Despite this, the oxygen supply no longer meets the growing tissue needs, and relative hypoxia eventually develops. The degree of hyperthermia at which these disorders occur is very variable. Most often, it corresponds to a body temperature of 39-40 °C, but depends on the individual characteristics of the child's body. The younger the child, the more severe the neonatal period was (especially if there are already associated injuries), the earlier decompensation develops.
In febrile conditions, a negative nitrogen balance is often detected - an increase in the excretion of nitrogenous metabolic products in the urine. The reasons for this are intoxication with increased protein catabolism and starvation caused by a decrease in appetite and deterioration in the digestibility of food. The predominance of catabolic processes over anabolic ones is also associated with the action of endogenous pyrogens, IL-1 and TNF-alpha. These cytokines are also responsible for reducing the activity of lipoprotein kinase and blocking neolipogenesis in adipose tissue. Changes in the carbohydrate process occur mainly due to the activation of the hypothalamic-pituitary-adrenal system. Glycogenolysis processes are activated in the liver, glycogen reserves decrease, and hyperglycemia is noted in the blood.
High temperature is often accompanied by changes in water and electrolyte balance. At stage I, increased renal blood flow is accompanied by increased diuresis. At stage II, diuresis decreases, and water is retained. Due to increased secretion of aldosterone, the excretion of sodium ions from the body is limited, and, accordingly, fewer chlorine ions are released. At stage III of fever, diuresis increases again, and the secretion of water, sodium ions, and chlorine by sweat glands increases.

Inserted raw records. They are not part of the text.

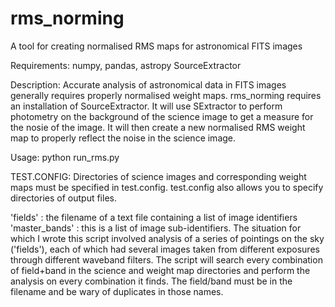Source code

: # rms_norming
A tool for creating normalised RMS maps for astronomical FITS images

Requirements:
numpy, pandas, astropy
SourceExtractor

Description:
Accurate analysis of astronomical data in FITS images generally requires properly normalised weight maps.
rms_norming requires an installation of SourceExtractor. It will use SExtractor to perform photometry on the background
of the science image to get a measure for the nosie of the image. It will then create a new normalised RMS weight map 
to properly reflect the noise in the science image.

Usage:
python run_rms.py

TEST.CONFIG:
Directories of science images and corresponding weight maps must be specified in test.config.
test.config also allows you to specify directories of output files.

'fields' : the filename of a text file containing a list of image identifiers
'master_bands' : this is a list of image sub-identifiers. 
The situation for which I wrote this script involved analysis of a series of pointings on the sky ('fields'), 
each of which had several images taken from different exposures through different waveband filters.
The script will search every combination of field+band in the science and weight map directories and perform the analysis
on every combination it finds. The field/band must be in the filename and be wary of duplicates in those names.

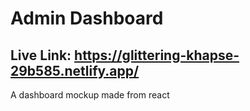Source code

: # Admin Dashboard

## Live Link: https://glittering-khapse-29b585.netlify.app/

A dashboard mockup made from react

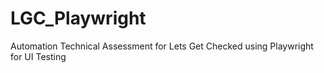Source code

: # LGC_Playwright
Automation Technical Assessment for Lets Get Checked using Playwright for UI Testing
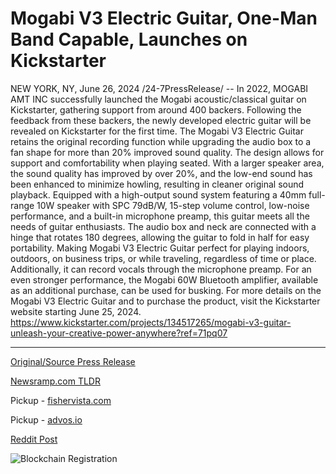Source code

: # Mogabi V3 Electric Guitar, One-Man Band Capable, Launches on Kickstarter

NEW YORK, NY, June 26, 2024 /24-7PressRelease/ -- In 2022, MOGABI AMT INC successfully launched the Mogabi acoustic/classical guitar on Kickstarter, gathering support from around 400 backers. Following the feedback from these backers, the newly developed electric guitar will be revealed on Kickstarter for the first time.  The Mogabi V3 Electric Guitar retains the original recording function while upgrading the audio box to a fan shape for more than 20% improved sound quality.  The design allows for support and comfortability when playing seated. With a larger speaker area, the sound quality has improved by over 20%, and the low-end sound has been enhanced to minimize howling, resulting in cleaner original sound playback.  Equipped with a high-output sound system featuring a 40mm full-range 10W speaker with SPC 79dB/W, 15-step volume control, low-noise performance, and a built-in microphone preamp, this guitar meets all the needs of guitar enthusiasts. The audio box and neck are connected with a hinge that rotates 180 degrees, allowing the guitar to fold in half for easy portability. Making Mogabi V3 Electric Guitar perfect for playing indoors, outdoors, on business trips, or while traveling, regardless of time or place.  Additionally, it can record vocals through the microphone preamp. For an even stronger performance, the Mogabi 60W Bluetooth amplifier, available as an additional purchase, can be used for busking.  For more details on the Mogabi V3 Electric Guitar and to purchase the product, visit the Kickstarter website starting June 25, 2024. https://www.kickstarter.com/projects/134517265/mogabi-v3-guitar-unleash-your-creative-power-anywhere?ref=71pq07 

---

[Original/Source Press Release](https://www.24-7pressrelease.com/press-release/511995/mogabi-v3-electric-guitar-one-man-band-capable-launches-on-kickstarter)
                    

[Newsramp.com TLDR](https://newsramp.com/curated-news/mogabi-amt-inc-to-launch-mogabi-v3-electric-guitar-on-kickstarter/bcc45b8d094b70b4f113b8f6a8b396b3) 


Pickup - [fishervista.com](https://fishervista.com/en/mogabi-v3-electric-guitar-launches-on-kickstarter-promises-enhanced-sound-quality-and-portability/20244473)

Pickup - [advos.io](https://advos.io/en/mogabi-v3-electric-guitar-launches-on-kickstarter-offers-enhanced-features-and-portability/20244473)
 



[Reddit Post](https://www.reddit.com/r/Lifestyle_Culture/comments/1dosn5a/mogabi_amt_inc_to_launch_mogabi_v3_electric/) 



![Blockchain Registration](https://cdn.newsramp.app/24-7PressRelease/qrcode/246/26/goldo6uo.webp)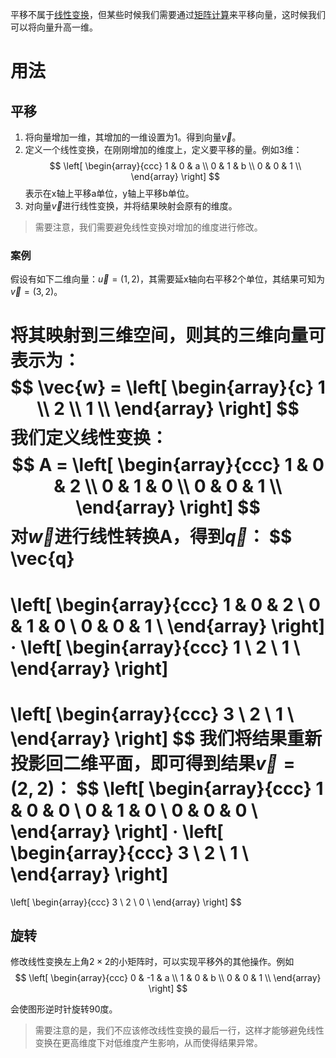 平移不属于[线性变换](线性变换.md)，但某些时候我们需要通过[矩阵计算](矩阵计算.md)来平移向量，这时候我们可以将向量升高一维。

# 用法
## 平移
1. 将向量增加一维，其增加的一维设置为1。得到向量$\vec{v}$。
2. 定义一个线性变换，在刚刚增加的维度上，定义要平移的量。例如3维：
$$
\left[
  \begin{array}{ccc}
    1 & 0 & a \\
    0 & 1 & b \\
    0 & 0 & 1 \\
  \end{array}
\right]
$$
表示在x轴上平移a单位，y轴上平移b单位。
3. 对向量$\vec{v}$进行线性变换，并将结果映射会原有的维度。

>需要注意，我们需要避免线性变换对增加的维度进行修改。

### 案例
假设有如下二维向量：$\vec{u} = (1,2)$，其需要延x轴向右平移2个单位，其结果可知为$\vec{v} = (3,2)$。

将其映射到三维空间，则其的三维向量可表示为：
$$
\vec{w} = 
\left[
  \begin{array}{c}
    1 \\
    2 \\
    1 \\
  \end{array}
\right]
$$
我们定义线性变换：
$$
A = 
\left[
  \begin{array}{ccc}
    1 & 0 & 2 \\
    0 & 1 & 0 \\
    0 & 0 & 1 \\
  \end{array}
\right]
$$
对$\vec{w}$进行线性转换A，得到$\vec{q}$：
$$
\vec{q} 
= 
\left[
  \begin{array}{ccc}
    1 & 0 & 2 \\
    0 & 1 & 0 \\
    0 & 0 & 1 \\
  \end{array}
\right]
· 
\left[
  \begin{array}{ccc}
    1 \\
    2 \\
    1 \\
  \end{array}
\right]
= 
\left[
  \begin{array}{ccc}
    3 \\
    2 \\
    1 \\
  \end{array}
\right]
$$
我们将结果重新投影回二维平面，即可得到结果$\vec{v} = (2,2)$：
$$
\left[
  \begin{array}{ccc}
    1 & 0 & 0 \\
    0 & 1 & 0 \\
    0 & 0 & 0 \\
  \end{array}
\right]
·
\left[
  \begin{array}{ccc}
    3 \\
    2 \\
    1 \\
  \end{array}
\right]
=
\left[
  \begin{array}{ccc}
    3 \\
    2 \\
    0 \\
  \end{array}
\right]
$$


## 旋转
修改线性变换左上角$2 \times 2$的小矩阵时，可以实现平移外的其他操作。例如
$$
\left[
  \begin{array}{ccc}
    0 & -1 & a \\
    1 & 0 & b \\
    0 & 0 & 1 \\
  \end{array}
\right]
$$

会使图形逆时针旋转90度。

> 需要注意的是，我们不应该修改线性变换的最后一行，这样才能够避免线性变换在更高维度下对低维度产生影响，从而使得结果异常。

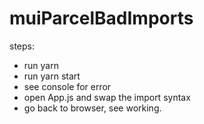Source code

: # muiParcelBadImports

steps:
* run yarn
* run yarn start
* see console for error
* open App.js and swap the import syntax
* go back to browser, see working.
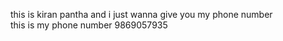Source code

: this  is kiran pantha and i just wanna give you my phone number <br>
this is my phone number 9869057935
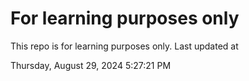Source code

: # For learning purposes only
This repo is for learning purposes only.
Last updated at

Thursday, August 29, 2024 5:27:21 PM

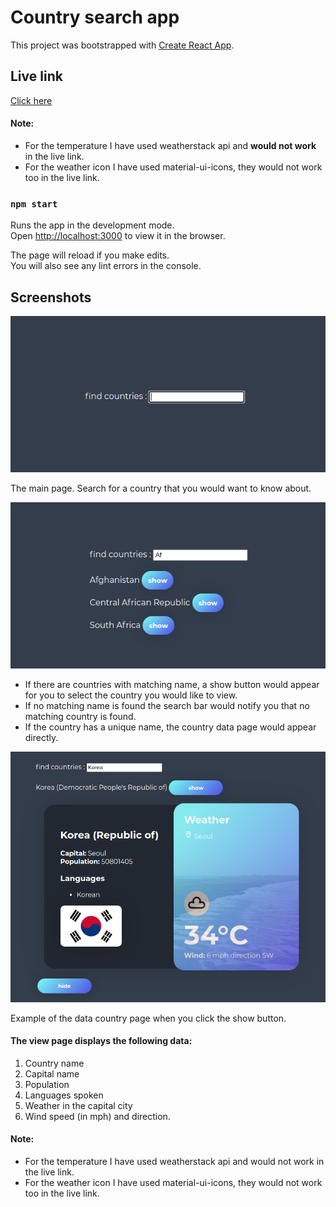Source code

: # Country search app 

This project was bootstrapped with [Create React App](https://github.com/facebook/create-react-app).

## Live link

[Click here](https://1bsilver.github.io/Country-app/)

#### Note:
- For the temperature I have used weatherstack api and **would not work** in the live link.
- For the weather icon I have used material-ui-icons, they would not work too in the live link.

### `npm start`

Runs the app in the development mode.\
Open [http://localhost:3000](http://localhost:3000) to view it in the browser.

The page will reload if you make edits.\
You will also see any lint errors in the console.

## Screenshots
![alt text](https://github.com/1bsilver/Country-app/blob/master/assets/Screenshot_20210724_194340.png "Search bar")

The main page. Search for a country that you would want to know about.



![alt text](https://github.com/1bsilver/Country-app/blob/master/assets/Screenshot_20210724_194734.png "Search page")

* If there are countries with matching name, a show button would appear for you to select the country you would like to view.
* If no matching name is found the search bar would notify you that no matching country is found.
* If the country has a unique name, the country data page would appear directly.



![alt text](https://github.com/1bsilver/Country-app/blob/master/assets/Screenshot_20210724_194443.png "View page")

Example of the data country page when you click the show button.
#### The view page displays the following data: 
1. Country name
2. Capital name
3. Population
4. Languages spoken
5. Weather in the capital city
6. Wind speed (in mph) and direction.

#### Note:
- For the temperature I have used weatherstack api and would not work in the live link.
- For the weather icon I have used material-ui-icons, they would not work too in the live link.
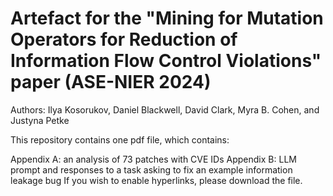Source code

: # Artefact for the "Mining for Mutation Operators for Reduction of Information Flow Control Violations" paper (ASE-NIER 2024)
Authors: Ilya Kosorukov, Daniel Blackwell, David Clark, Myra B. Cohen, and Justyna Petke

This repository contains one pdf file, which contains:

Appendix A: an analysis of 73 patches with CVE IDs
Appendix B: LLM prompt and responses to a task asking to fix an example information leakage bug
If you wish to enable hyperlinks, please download the file.
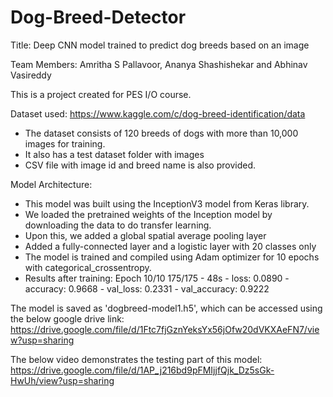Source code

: # Dog-Breed-Detector
Title: Deep CNN model trained to predict dog breeds based on an image

Team Members: Amritha S Pallavoor, Ananya Shashishekar and Abhinav Vasireddy

This is a project created for PES I/O course.

Dataset used: https://www.kaggle.com/c/dog-breed-identification/data
- The dataset consists of 120 breeds of dogs with more than 10,000 images for training.
- It also has a test dataset folder with images
- CSV file with image id and breed name is also provided.

Model Architecture:
- This model was built using the InceptionV3 model from Keras library. 
- We loaded the pretrained weights of the Inception model by downloading the data to do transfer learning.
- Upon this, we added a global spatial average pooling layer
- Added a fully-connected layer and a logistic layer with 20 classes only
- The model is trained and compiled using Adam optimizer for 10 epochs with categorical_crossentropy.
- Results after training:
Epoch 10/10
175/175 - 48s - loss: 0.0890 - accuracy: 0.9668 - val_loss: 0.2331 - val_accuracy: 0.9222

The model is saved as 'dogbreed-model1.h5', which can be accessed using the below google drive link:
https://drive.google.com/file/d/1Ftc7fjGznYeksYx56jOfw20dVKXAeFN7/view?usp=sharing

The below video demonstrates the testing part of this model:
https://drive.google.com/file/d/1AP_j216bd9pFMIjjfQjk_Dz5sGk-HwUh/view?usp=sharing
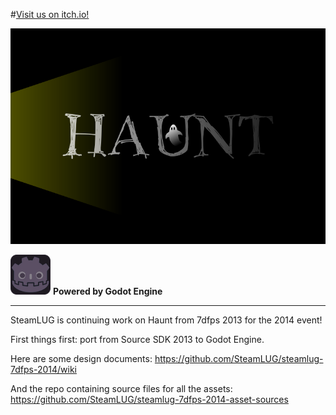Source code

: 
#[Visit us on itch.io!](http://itch.io/jam/7dfps/rate/13866)

![alt text]( https://github.com/SteamLUG/steamlug-7dfps-2014/blob/master/haunt_logo.png "Haunt, a horror multiplayer FPS game")

![alt text]( https://github.com/SteamLUG/steamlug-7dfps-2014/blob/master/icon.png "Godot Engine") **Powered by Godot Engine** 


******

SteamLUG is continuing work on Haunt from 7dfps 2013 for the 2014 event!

First things first: port from Source SDK 2013 to Godot Engine.

Here are some design documents:
https://github.com/SteamLUG/steamlug-7dfps-2014/wiki

And the repo containing source files for all the assets:
https://github.com/SteamLUG/steamlug-7dfps-2014-asset-sources

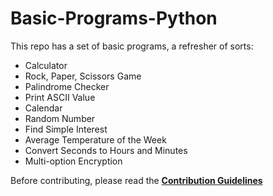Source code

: # Basic-Programs-Python
This repo has a set of basic programs, a refresher of sorts:

- Calculator
- Rock, Paper, Scissors Game
- Palindrome Checker 
- Print ASCII Value
- Calendar
- Random Number
- Find Simple Interest
- Average Temperature of the Week
- Convert Seconds to Hours and Minutes
- Multi-option Encryption

Before contributing, please read the [**Contribution Guidelines**](./CONTRIBUTING.md)
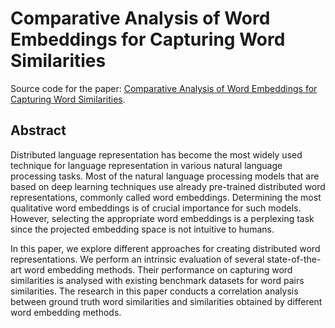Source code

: # Comparative Analysis of Word Embeddings for Capturing Word Similarities

Source code for the paper: [Comparative Analysis of Word Embeddings for Capturing Word Similarities](https://aircconline.com/csit/papers/vol10/csit100402.pdf).


## Abstract

Distributed language representation has become the most widely used technique for language representation in various natural language processing tasks. Most of the natural language processing models that are based on deep learning techniques use already pre-trained distributed word representations, commonly called word embeddings. Determining the most qualitative word embeddings is of crucial importance for such models. However, selecting the appropriate word embeddings is a perplexing task since the projected embedding space is not intuitive to humans.

In this paper, we explore different approaches for creating distributed word representations. We perform an intrinsic evaluation of several state-of-the-art word embedding methods. Their performance on capturing word similarities is analysed with existing benchmark datasets for word pairs similarities. The research in this paper conducts a correlation analysis between ground truth word similarities and similarities obtained by different word embedding methods.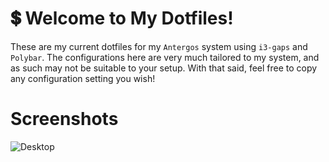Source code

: # :heavy_dollar_sign: Welcome to My Dotfiles!
These are my current dotfiles for my `Antergos` system using `i3-gaps` and `Polybar`. The configurations here are very much tailored to my system, and as such may not be suitable to your setup. With that said, feel free to copy any configuration setting you wish!

# Screenshots
![Desktop](http://i.imgur.com/qWAa7HB.png)
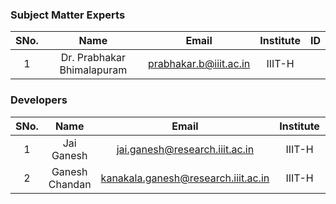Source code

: ### Subject Matter Experts
| SNo. | Name | Email | Institute | ID |
| :---: | :---: | :---: | :---: | :---: |
| 1 | Dr. Prabhakar Bhimalapuram | prabhakar.b@iiit.ac.in | IIIT-H |  |

### Developers
| SNo. | Name | Email | Institute | ID |
| :---: | :---: | :---: | :---: | :---: |
| 1 | Jai Ganesh | jai.ganesh@research.iiit.ac.in | IIIT-H | 2019113023 |
| 2 | Ganesh Chandan | kanakala.ganesh@research.iiit.ac.in | IIIT-H | 2019113024 |
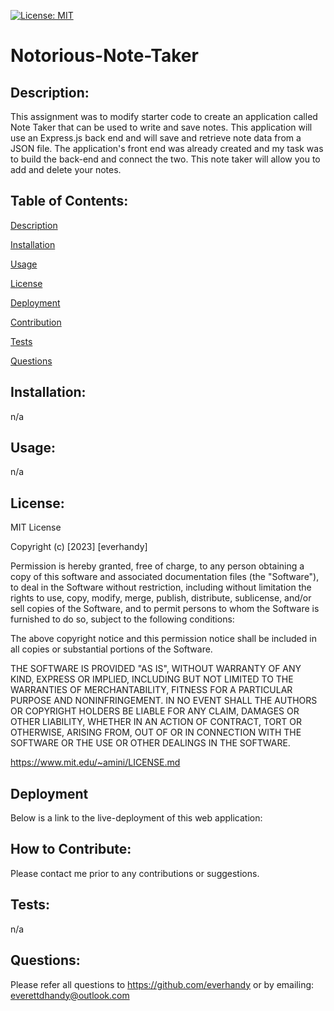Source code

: [![License: MIT](https://img.shields.io/badge/License-MIT-yellow.svg)](https://opensource.org/licenses/MIT)
      
# Notorious-Note-Taker
      
## Description:
      
This assignment was to modify starter code to create an application called Note Taker that can be used to write and save notes. This application will use an Express.js back end and will save and retrieve note data from a JSON file. The application's front end was already created and my task was to build the back-end and connect the two.  This note taker will allow you to add and delete your notes.
  
## Table of Contents:
  
[Description](#description)

[Installation](#installation)

[Usage](#usage)

[License](#license)

[Deployment](#deployment)

[Contribution](#contribution)

[Tests](#tests)

[Questions](#questions)
  
## Installation:
  
n/a
  
## Usage:
  
n/a
  
## License:
  
MIT License
    
Copyright (c) [2023] [everhandy]
                
Permission is hereby granted, free of charge, to any person obtaining a copy of this software and associated documentation files (the "Software"), to deal in the Software without restriction, including without limitation the rights to use, copy, modify, merge, publish, distribute, sublicense, and/or sell copies of the Software, and to permit persons to whom the Software is furnished to do so, subject to the following conditions:
                
The above copyright notice and this permission notice shall be included in all copies or substantial portions of the Software.
                
THE SOFTWARE IS PROVIDED "AS IS", WITHOUT WARRANTY OF ANY KIND, EXPRESS OR IMPLIED, INCLUDING BUT NOT LIMITED TO THE WARRANTIES OF MERCHANTABILITY, FITNESS FOR A PARTICULAR PURPOSE AND NONINFRINGEMENT. IN NO EVENT SHALL THE AUTHORS OR COPYRIGHT HOLDERS BE LIABLE FOR ANY CLAIM, DAMAGES OR OTHER LIABILITY, WHETHER IN AN ACTION OF CONTRACT, TORT OR OTHERWISE, ARISING FROM, OUT OF OR IN CONNECTION WITH THE SOFTWARE OR THE USE OR OTHER DEALINGS IN THE SOFTWARE.

https://www.mit.edu/~amini/LICENSE.md

## Deployment

Below is a link to the live-deployment of this web application:


  
## How to Contribute:
  
Please contact me prior to any contributions or suggestions.
  
## Tests:
  
n/a
  
## Questions:

Please refer all questions to https://github.com/everhandy or by emailing: everettdhandy@outlook.com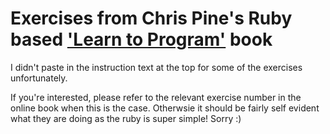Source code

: # Exercises from Chris Pine's Ruby based ['Learn to Program']( https://pine.fm/LearnToProgram/) book

I didn't paste in the instruction text at the top for some of the exercises unfortunately. 

If you're interested, please refer to the relevant exercise number in the online book when this is the case. 
Otherwsie it should be fairly self evident what they are doing as the ruby is super simple!
Sorry :)
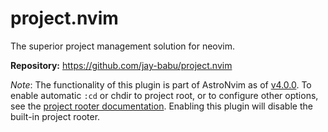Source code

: # project.nvim

The superior project management solution for neovim.

**Repository:** <https://github.com/jay-babu/project.nvim>

_Note_: The functionality of this plugin is part of AstroNvim as of [v4.0.0](https://github.com/AstroNvim/AstroNvim/releases/tag/v4.0.0). To enable automatic `:cd` or chdir to project root, or to configure other options, see the [project rooter documentation](https://docs.astronvim.com/recipes/rooter/). Enabling this plugin will disable the built-in project rooter.
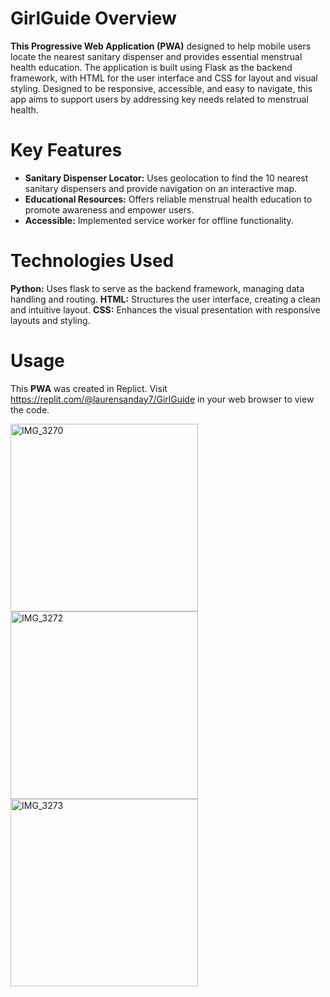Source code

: # GirlGuide Overview
**This Progressive Web Application (PWA)** designed to help mobile users locate the nearest sanitary dispenser and provides essential menstrual health education. The application is built using Flask as the backend framework, with HTML for the user interface and CSS for layout and visual styling. Designed to be responsive, accessible, and easy to navigate, this app aims to support users by addressing key needs related to menstrual health. 

# Key Features
* **Sanitary Dispenser Locator:** Uses geolocation to find the 10 nearest sanitary dispensers and provide navigation on an interactive map.  
* **Educational Resources:** Offers reliable menstrual health education to promote awareness and empower users.
* **Accessible:** Implemented service worker for offline functionality.

# Technologies Used
**Python:** Uses flask to serve as the backend framework, managing data handling and routing.
**HTML:** Structures the user interface, creating a clean and intuitive layout.
**CSS:** Enhances the visual presentation with responsive layouts and styling.

# Usage
This **PWA** was created in Replict. Visit https://replit.com/@laurensanday7/GirlGuide in your web browser to view the code.

<img src="https://github.com/user-attachments/assets/d7abfdd8-ceaf-4ddd-9aa0-d87e12c75680" alt="IMG_3270" width="300">
<img src="https://github.com/user-attachments/assets/c445a3a0-bf65-459c-94ed-889a331f225c" alt="IMG_3272" width="300">
<img src="https://github.com/user-attachments/assets/25780634-50fa-4219-bc83-bb5e2068e895" alt="IMG_3273" width="300">


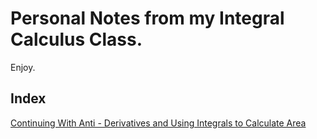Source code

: # Personal Notes from my Integral Calculus Class. 

Enjoy.

## Index

[Continuing With Anti - Derivatives and Using Integrals to Calculate Area](./week_three/ContinuingWithAntiDerivaticesAndAreasWithIntegrals.md)
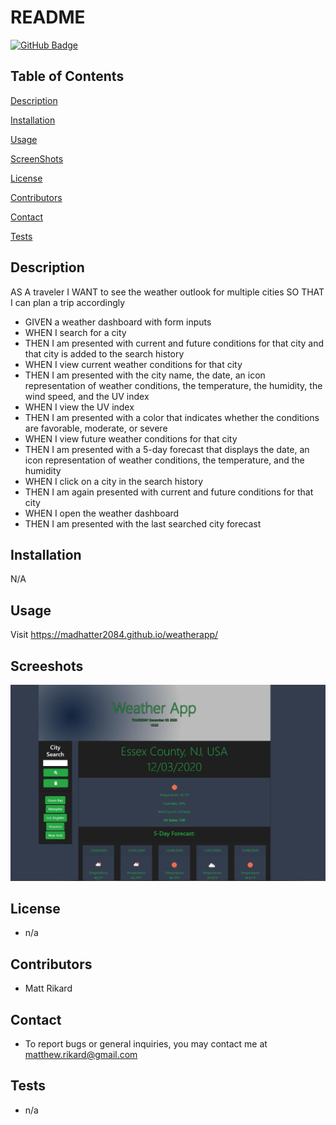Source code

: # README


[![GitHub Badge](https://img.shields.io/badge/GitHub-Profile-blue?style=for-the-badge&logo=appveyor)](https://github.com/madhatter2084)


## Table of Contents


[Description](#Description)

[Installation](#Installation)

[Usage](#Usage)

[ScreenShots](#Screenshots)

[License](#License)

[Contributors](#Contributors)

[Contact](#Contact)

[Tests](#Tests)

## Description

AS A traveler
I WANT to see the weather outlook for multiple cities
SO THAT I can plan a trip accordingly

- GIVEN a weather dashboard with form inputs
- WHEN I search for a city
- THEN I am presented with current and future conditions for that city and that city is added to the search history
- WHEN I view current weather conditions for that city
- THEN I am presented with the city name, the date, an icon representation of weather conditions, the temperature, the humidity, the wind speed, and the UV index
- WHEN I view the UV index
- THEN I am presented with a color that indicates whether the conditions are favorable, moderate, or severe
- WHEN I view future weather conditions for that city
- THEN I am presented with a 5-day forecast that displays the date, an icon representation of weather conditions, the temperature, and the humidity
- WHEN I click on a city in the search history
- THEN I am again presented with current and future conditions for that city
- WHEN I open the weather dashboard
- THEN I am presented with the last searched city forecast


## Installation

N/A 

## Usage

Visit https://madhatter2084.github.io/weatherapp/ 


## Screeshots

![ss1](Assets/ss1.jpg)


## License

- n/a


## Contributors

- Matt Rikard

## Contact

- To report bugs or general inquiries, you may contact me at matthew.rikard@gmail.com

## Tests

- n/a
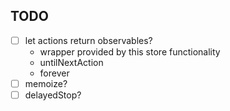 ## TODO
 - [ ] let actions return observables?
   - wrapper provided by this store functionality
   - untilNextAction
   - forever
 - [ ] memoize?
 - [ ] delayedStop?
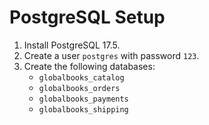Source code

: # PostgreSQL Setup

1.  Install PostgreSQL 17.5.
2.  Create a user `postgres` with password `123`.
3.  Create the following databases:
    -   `globalbooks_catalog`
    -   `globalbooks_orders`
    -   `globalbooks_payments`
    -   `globalbooks_shipping`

It is advisable to consider each increase in temperature from a prognostic standpoint.
If heat production corresponds to heat emission, the child develops a favorable, so-called "pink" fever. It got its name from the color of the patient's skin. The skin is moderately hyperemic, warm, moist to the touch. The child's behavior practically does not change.
If, against the background of hyperthermia, the patient feels cold, chills, his skin is pale, with a cyanotic tint of the nail beds and lips, the extremities are cold, and the increase in body temperature progresses, then this is "pale" fever. It is accompanied by tachycardia, shortness of breath, and convulsions are possible.